Mufson E J, Presley L N, Kordower J H
Christopher Center for Parkinson's Research, Institute for Biogerontology Research, Sun City, AZ 85372.
Brain Res. 1991 Jan 18;539(1):19-30. doi: 10.1016/0006-8993(91)90682-l.
In a effort to better define the role cholinergic basal forebrain neurons play in human cognitive processes, a quantitative assessment of cholinergic nucleus basalis (Ch4) neurons was carried out in 5 patients with Parkinson's disease (PD; 4 non-demented and 1 demented) and 4 age-matched controls using nerve growth factor (NGF) receptor immunohistochemistry as a direct marker for cholinergic basal forebrain neurons. Virtually all (greater than 90%) NGF receptor-containing neurons co-localize with the specific cholinergic marker choline acetyltransferase (ChAT) within the nucleus basalis in PD. NGF receptor-containing neurons were reduced on average by 68% (range 38.6-87.4%) in the non-demented PD cases and by 88.6% in the demented PD patient. Loss of these neurons was heterogeneous across the nucleus basalis subfields with only the anterolateral and posterior Ch4 subregions demonstrating significant reductions of NGF receptor-containing neurons. The reduction in NGF receptor-containing neurons was accompanied by a decrease of acetylcholinesterase (AChE) containing fibers within temporal cortex and in some cases ChAT immunoreactivity in the basolateral amygdaloid nucleus. The numerous non-cholinergic AChE-rich pyramidal cells which were observed throughout the cortex of aged controls were also virtually absent in PD. Although PD patients exhibited severe reductions in Ch4 neurons, few neuritic plaques or neurofibrillary tangles were observed within the PD cortex or Ch4 and similar numbers of these AD-type pathologies were seen within age-matched controls. This suggests that Ch4 degeneration alone is not sufficient to induce such cytoskeletal abnormalities and that the neuron loss seen within Ch4 in AD and PD may be mediated through different processes. These results, coupled with the extensive basic and clinical literature linking acetylcholine and memory function, further indicate that Ch4 degeneration without additional cortical and/or subcortical pathology is not sufficient to impair cognition in PD. Perhaps additional pathology must be superimposed upon nucleus basalis degeneration to induce dementia in humans.

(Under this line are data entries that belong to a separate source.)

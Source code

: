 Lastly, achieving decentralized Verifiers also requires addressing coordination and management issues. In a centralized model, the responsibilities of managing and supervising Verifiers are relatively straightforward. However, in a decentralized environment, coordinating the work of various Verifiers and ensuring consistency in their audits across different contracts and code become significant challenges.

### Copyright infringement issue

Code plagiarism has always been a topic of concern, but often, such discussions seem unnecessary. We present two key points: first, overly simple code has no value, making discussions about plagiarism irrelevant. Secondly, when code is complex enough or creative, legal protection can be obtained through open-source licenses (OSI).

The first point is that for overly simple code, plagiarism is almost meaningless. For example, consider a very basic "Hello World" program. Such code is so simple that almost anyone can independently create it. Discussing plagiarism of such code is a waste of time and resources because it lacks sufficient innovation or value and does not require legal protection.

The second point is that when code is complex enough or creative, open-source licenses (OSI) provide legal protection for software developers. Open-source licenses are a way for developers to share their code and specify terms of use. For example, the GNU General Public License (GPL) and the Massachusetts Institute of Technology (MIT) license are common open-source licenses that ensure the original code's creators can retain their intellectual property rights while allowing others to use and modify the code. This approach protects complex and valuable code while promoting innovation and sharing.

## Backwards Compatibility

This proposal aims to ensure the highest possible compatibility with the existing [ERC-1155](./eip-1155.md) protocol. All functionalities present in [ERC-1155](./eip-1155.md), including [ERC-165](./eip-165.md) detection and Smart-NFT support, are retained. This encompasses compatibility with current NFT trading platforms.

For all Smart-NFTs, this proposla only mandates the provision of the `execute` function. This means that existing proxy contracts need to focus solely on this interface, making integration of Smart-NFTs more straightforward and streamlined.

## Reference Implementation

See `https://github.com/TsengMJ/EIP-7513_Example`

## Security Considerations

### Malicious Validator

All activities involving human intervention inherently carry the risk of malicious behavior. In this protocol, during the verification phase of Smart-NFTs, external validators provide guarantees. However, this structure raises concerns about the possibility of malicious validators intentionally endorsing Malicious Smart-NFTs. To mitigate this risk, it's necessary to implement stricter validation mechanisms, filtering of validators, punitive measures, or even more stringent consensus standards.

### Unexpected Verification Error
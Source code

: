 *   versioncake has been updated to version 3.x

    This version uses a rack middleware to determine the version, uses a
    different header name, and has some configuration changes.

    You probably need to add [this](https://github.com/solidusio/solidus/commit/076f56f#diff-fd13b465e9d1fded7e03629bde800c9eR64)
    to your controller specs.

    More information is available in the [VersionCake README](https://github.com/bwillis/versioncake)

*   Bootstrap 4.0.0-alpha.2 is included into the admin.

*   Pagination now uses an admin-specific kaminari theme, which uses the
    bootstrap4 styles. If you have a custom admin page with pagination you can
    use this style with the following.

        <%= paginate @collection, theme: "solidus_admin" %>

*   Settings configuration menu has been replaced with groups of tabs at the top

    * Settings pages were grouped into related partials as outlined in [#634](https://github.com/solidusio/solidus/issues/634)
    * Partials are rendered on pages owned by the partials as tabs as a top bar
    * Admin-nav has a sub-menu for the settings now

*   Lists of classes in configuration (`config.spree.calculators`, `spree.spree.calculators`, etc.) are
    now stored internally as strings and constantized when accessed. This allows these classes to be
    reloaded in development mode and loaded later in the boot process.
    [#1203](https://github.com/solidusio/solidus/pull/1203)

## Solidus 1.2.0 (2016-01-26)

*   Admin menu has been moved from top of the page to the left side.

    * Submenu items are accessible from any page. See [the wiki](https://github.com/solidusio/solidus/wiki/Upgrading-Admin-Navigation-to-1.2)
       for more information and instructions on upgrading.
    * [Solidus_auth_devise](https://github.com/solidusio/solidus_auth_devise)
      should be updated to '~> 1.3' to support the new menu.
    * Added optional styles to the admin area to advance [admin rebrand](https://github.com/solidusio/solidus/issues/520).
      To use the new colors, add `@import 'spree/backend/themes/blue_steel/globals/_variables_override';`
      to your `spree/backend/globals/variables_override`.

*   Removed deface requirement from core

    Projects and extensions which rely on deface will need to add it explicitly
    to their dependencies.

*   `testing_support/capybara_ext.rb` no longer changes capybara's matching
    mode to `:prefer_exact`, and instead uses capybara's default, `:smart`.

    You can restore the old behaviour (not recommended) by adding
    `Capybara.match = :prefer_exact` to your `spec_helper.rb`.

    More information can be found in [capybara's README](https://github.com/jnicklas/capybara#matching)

为了更好地确定胆碱能基底前脑神经元在人类认知过程中所起的作用,我们使用神经生长因子(NGF)受体免疫组织化学作为胆碱能基底前脑神经元的直接标记物,对5例帕金森病(PD;4例非痴呆和1例痴呆)患者和4例年龄匹配的对照者的胆碱能基底核(Ch4)神经元进行了定量评估。在PD患者的基底核内,几乎所有(超过90%)含NGF受体的神经元都与特异性胆碱能标记物胆碱乙酰转移酶(ChAT)共定位。在非痴呆的PD病例中,含NGF受体的神经元平均减少了68%(范围为38.6 - 87.4%),在痴呆的PD患者中减少了88.6%。这些神经元的丧失在基底核亚区域是不均匀的,只有前外侧和后Ch4亚区域显示含NGF受体的神经元有显著减少。含NGF受体的神经元减少伴随着颞叶皮质内乙酰胆碱酯酶(AChE)阳性纤维的减少,在某些情况下,基底外侧杏仁核内的ChAT免疫反应性也降低。在老年对照者的整个皮质中观察到的大量富含非胆碱能AChE的锥体细胞在PD患者中也几乎不存在。尽管PD患者的Ch4神经元严重减少,但在PD皮质或Ch4内几乎未观察到神经炎性斑块或神经原纤维缠结,在年龄匹配的对照者中也观察到了类似数量的这些AD型病理改变。这表明仅Ch4变性不足以诱导这种细胞骨架异常,并且在AD和PD中Ch4内所见的神经元丧失可能通过不同的过程介导。这些结果,再加上将乙酰胆碱与记忆功能联系起来的大量基础和临床文献,进一步表明没有额外皮质和/或皮质下病变的Ch4变性不足以损害PD患者的认知。也许必须在基底核变性的基础上叠加额外的病变才能导致人类痴呆。